Init-Container fails, read-only filesystem - configMap volumes no longer writable
albamoro opened this issue · 12 comments
Just to give you the heads up in case you didn't already know, configMap volumes have been read-only since kubernetes 1.9.4.
Thanks, I read that in the release notes but failed to draw the conclusion. It's a major bummer for this kind of experimentation, and maybe we need to prioritize something like #155.
I think I saw some kind of flag to keep the legacy behavior, but right now I can't find it. In case someone wants to keep upgrading.
I also ran into this yesterday. I ended up mounting the ConfigMap to /etc/opt and then wrote the modified files to an empty config volume. I'm not claiming this is the best solution, but it does seem to work.
If anyone wants to save themselves some time, you can grab the code at https://github.com/clintfred/kubernetes-kafka/tree/gke-startup-patch.
Warning: That branch also contains the changes for #160
@solsson I'm happy to PR my fix back here if you want it.
I also noticed that the pzoo init container is using a full kafka docker image, but I don't think that's needed. Maybe it could use something slimmer? zoo does use a different container for init.
@clintfred @albamoro Does #163 match your solutions?
I also noticed that the pzoo init container is using a full kafka docker image, but I don't think that's needed
I want to keep using the zk release shipped with Kafka, due to things like https://issues.apache.org/jira/browse/ZOOKEEPER-2960 making it into zk releases. The idea with the default image here is that it should be as plain a Kafka distribution as possible.
It's close to my solution. The one functional difference I see is that mine leaves only the .properties file in /etc/kafka, instead of all the files in the configmap, which I would consider slightly cleaner.
@solsson regarding the container for the init-config I'm just noting the discrepancy between:
50kafka.yml
initContainers:
- name: init-config
image: solsson/kafka-initutils@sha256:c98d7fb5e9365eab391a5dcd4230fc6e72caf929c60f29ff091e3b0215124713
vs
50pzoo.yml and 51zoo.yml
initContainers:
- name: init-config
image: solsson/kafka:1.0.1@sha256:1a4689d49d6274ac59b9b740f51b0408e1c90a9b66d16ad114ee9f7193bab111
Maybe the whole kafka:1.0.1 is needed in the init container for pzoo and zoo but not for kafka?
Thanks @clintfred for spotting this. I've pushed 2621880 to address this.
With a growing interest for tools like skaffold I think it wil be more commonplace for kubernetes users to iterate on config using image builds. It can be as productive as the ConfigMap use in this repo, but with better support for rolling updates and a more seamless transition to production builds (compared to #155).
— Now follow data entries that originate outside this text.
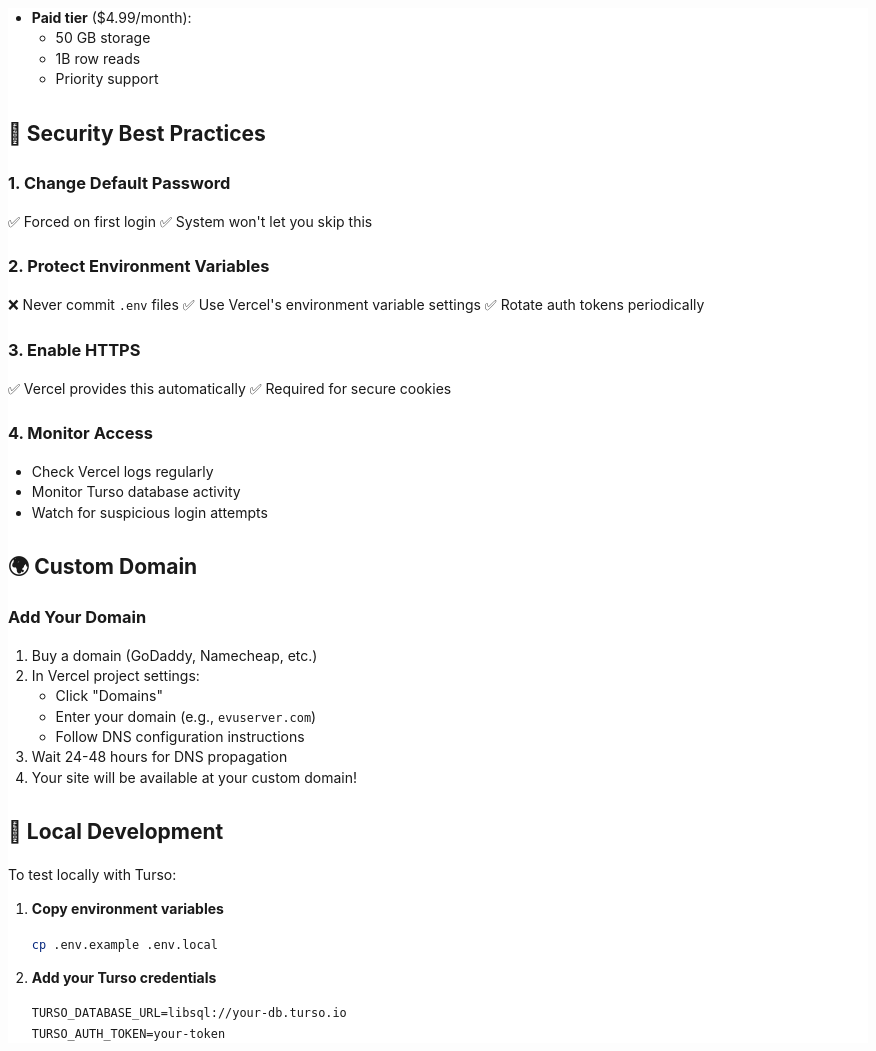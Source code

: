 - **Paid tier** ($4.99/month):
  - 50 GB storage
  - 1B row reads
  - Priority support

## 🔐 Security Best Practices

### 1. Change Default Password
✅ Forced on first login
✅ System won't let you skip this

### 2. Protect Environment Variables
❌ Never commit `.env` files
✅ Use Vercel's environment variable settings
✅ Rotate auth tokens periodically

### 3. Enable HTTPS
✅ Vercel provides this automatically
✅ Required for secure cookies

### 4. Monitor Access
- Check Vercel logs regularly
- Monitor Turso database activity
- Watch for suspicious login attempts

## 🌍 Custom Domain

### Add Your Domain

1. Buy a domain (GoDaddy, Namecheap, etc.)
2. In Vercel project settings:
   - Click "Domains"
   - Enter your domain (e.g., `evuserver.com`)
   - Follow DNS configuration instructions
3. Wait 24-48 hours for DNS propagation
4. Your site will be available at your custom domain!

## 🔄 Local Development

To test locally with Turso:

1. **Copy environment variables**
   ```bash
   cp .env.example .env.local
   ```

2. **Add your Turso credentials**
   ```
   TURSO_DATABASE_URL=libsql://your-db.turso.io
   TURSO_AUTH_TOKEN=your-token
   ```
We do need to iterate on config in production-to-be clusters, i.e. minikube etc won't do, for things like #78. Maybe the way to go for this repo is to include Dockerfiles and recommend a couple of tools that make config iterations as easy as with docker-compose.
@clintfred yeah. That does work, but the problem is that this is now just part of the scaffolding of nearly every deployment. I guess that's why Jesus gave us init-containers, hm? So now we can have a shared emptydir with an init-container that says "cp /opt/config/thing /etc/thing/config" for everything. I believe that most file operations will try to use the directory of the target file for any work-related functions unless the program's author explicitly directs such operations to not that directory. (e.g.: sed's in-place editing (maybe perl's too) actually writes its changes to a new file (in the same directory) and then renames it to overwrite the original.
I don't have a magic solution for the mentioned CVE, but this erm... solution was naively imagined and contrary to the other bugs that have to wait a year before a alpha/beta/GAmeh/GA release-cycle, this one seems to have been back-ported all the way to 1.7.